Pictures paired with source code
BEGIN

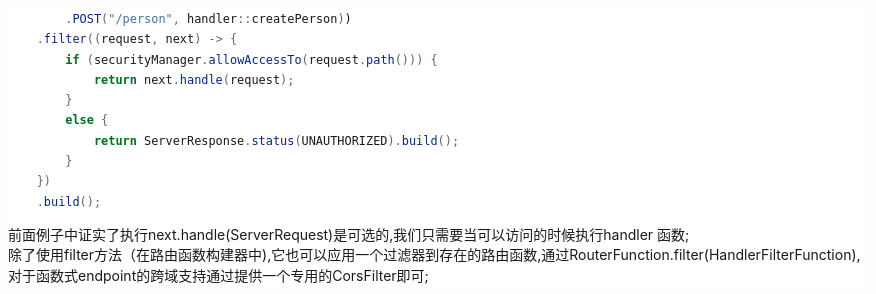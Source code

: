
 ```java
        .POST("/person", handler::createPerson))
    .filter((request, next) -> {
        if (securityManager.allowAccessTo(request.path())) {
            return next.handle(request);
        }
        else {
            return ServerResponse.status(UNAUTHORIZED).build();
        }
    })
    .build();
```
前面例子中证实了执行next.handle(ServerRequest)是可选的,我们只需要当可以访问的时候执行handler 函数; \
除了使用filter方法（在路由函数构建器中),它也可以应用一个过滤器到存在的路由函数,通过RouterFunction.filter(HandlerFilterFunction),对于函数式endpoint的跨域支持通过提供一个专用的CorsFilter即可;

END
BEGIN

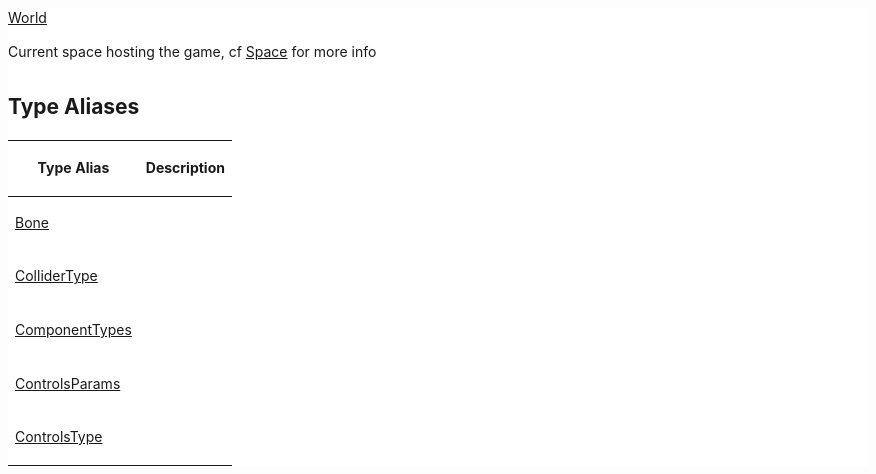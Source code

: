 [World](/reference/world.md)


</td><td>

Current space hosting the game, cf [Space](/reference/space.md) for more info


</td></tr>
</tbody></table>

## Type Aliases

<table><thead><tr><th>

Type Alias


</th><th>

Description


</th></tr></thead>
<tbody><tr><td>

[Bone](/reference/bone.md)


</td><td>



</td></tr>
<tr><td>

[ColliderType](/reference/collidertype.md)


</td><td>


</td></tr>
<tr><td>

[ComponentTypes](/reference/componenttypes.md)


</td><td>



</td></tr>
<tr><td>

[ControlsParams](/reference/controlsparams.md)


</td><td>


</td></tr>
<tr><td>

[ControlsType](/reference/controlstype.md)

END
BEGIN

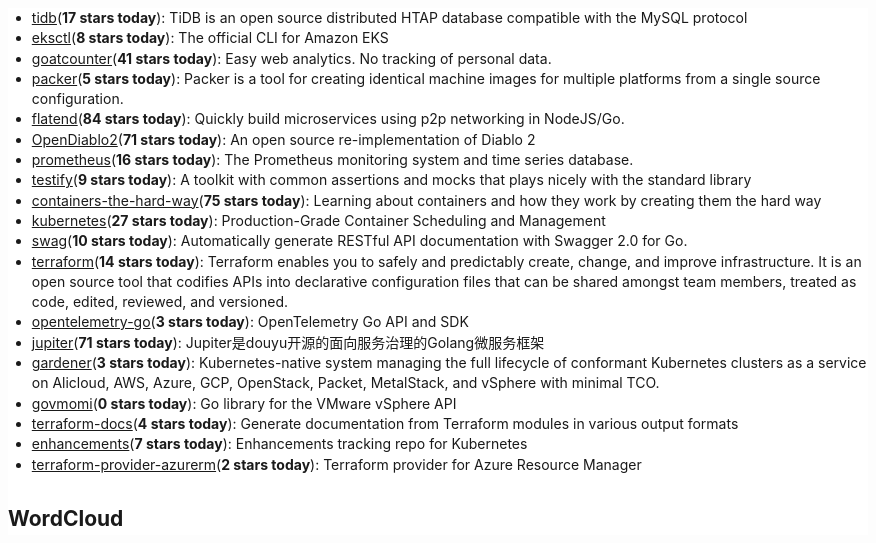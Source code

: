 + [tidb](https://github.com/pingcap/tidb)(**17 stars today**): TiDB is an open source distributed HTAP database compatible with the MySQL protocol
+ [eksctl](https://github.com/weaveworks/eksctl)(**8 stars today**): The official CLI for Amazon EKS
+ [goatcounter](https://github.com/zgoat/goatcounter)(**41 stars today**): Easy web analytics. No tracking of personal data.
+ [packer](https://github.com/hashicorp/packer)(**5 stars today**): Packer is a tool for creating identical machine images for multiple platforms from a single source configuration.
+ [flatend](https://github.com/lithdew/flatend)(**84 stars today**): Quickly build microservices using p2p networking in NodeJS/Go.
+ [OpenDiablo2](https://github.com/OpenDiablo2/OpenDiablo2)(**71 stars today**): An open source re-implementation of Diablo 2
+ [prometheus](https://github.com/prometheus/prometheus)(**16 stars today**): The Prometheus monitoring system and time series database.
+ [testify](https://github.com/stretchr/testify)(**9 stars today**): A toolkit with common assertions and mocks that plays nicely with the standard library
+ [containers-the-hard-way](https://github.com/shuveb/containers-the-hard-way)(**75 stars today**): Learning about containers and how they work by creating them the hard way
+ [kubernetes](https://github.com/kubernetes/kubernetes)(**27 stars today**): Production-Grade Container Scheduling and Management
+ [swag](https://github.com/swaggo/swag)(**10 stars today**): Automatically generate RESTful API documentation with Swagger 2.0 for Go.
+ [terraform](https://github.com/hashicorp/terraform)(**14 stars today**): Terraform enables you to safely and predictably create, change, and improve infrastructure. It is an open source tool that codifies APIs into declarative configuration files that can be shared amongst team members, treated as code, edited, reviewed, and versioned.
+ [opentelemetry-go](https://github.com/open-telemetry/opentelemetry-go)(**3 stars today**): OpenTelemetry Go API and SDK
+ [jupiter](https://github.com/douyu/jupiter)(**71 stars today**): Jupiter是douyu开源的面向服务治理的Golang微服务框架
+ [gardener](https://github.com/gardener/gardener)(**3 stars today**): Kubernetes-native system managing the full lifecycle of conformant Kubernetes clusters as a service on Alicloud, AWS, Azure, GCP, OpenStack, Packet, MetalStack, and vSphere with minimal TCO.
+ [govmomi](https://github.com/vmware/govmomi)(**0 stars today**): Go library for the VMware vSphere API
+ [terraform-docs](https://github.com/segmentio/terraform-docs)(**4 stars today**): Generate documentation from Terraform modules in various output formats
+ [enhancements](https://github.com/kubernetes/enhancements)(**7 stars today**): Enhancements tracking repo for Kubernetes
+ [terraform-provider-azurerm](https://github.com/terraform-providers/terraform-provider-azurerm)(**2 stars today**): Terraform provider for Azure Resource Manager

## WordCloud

END

WHAT TO DO - Please copy out each line of the data in which the word "return" occurs.

ANSWER BOX -
            return next.handle(request);
            return ServerResponse.status(UNAUTHORIZED).build();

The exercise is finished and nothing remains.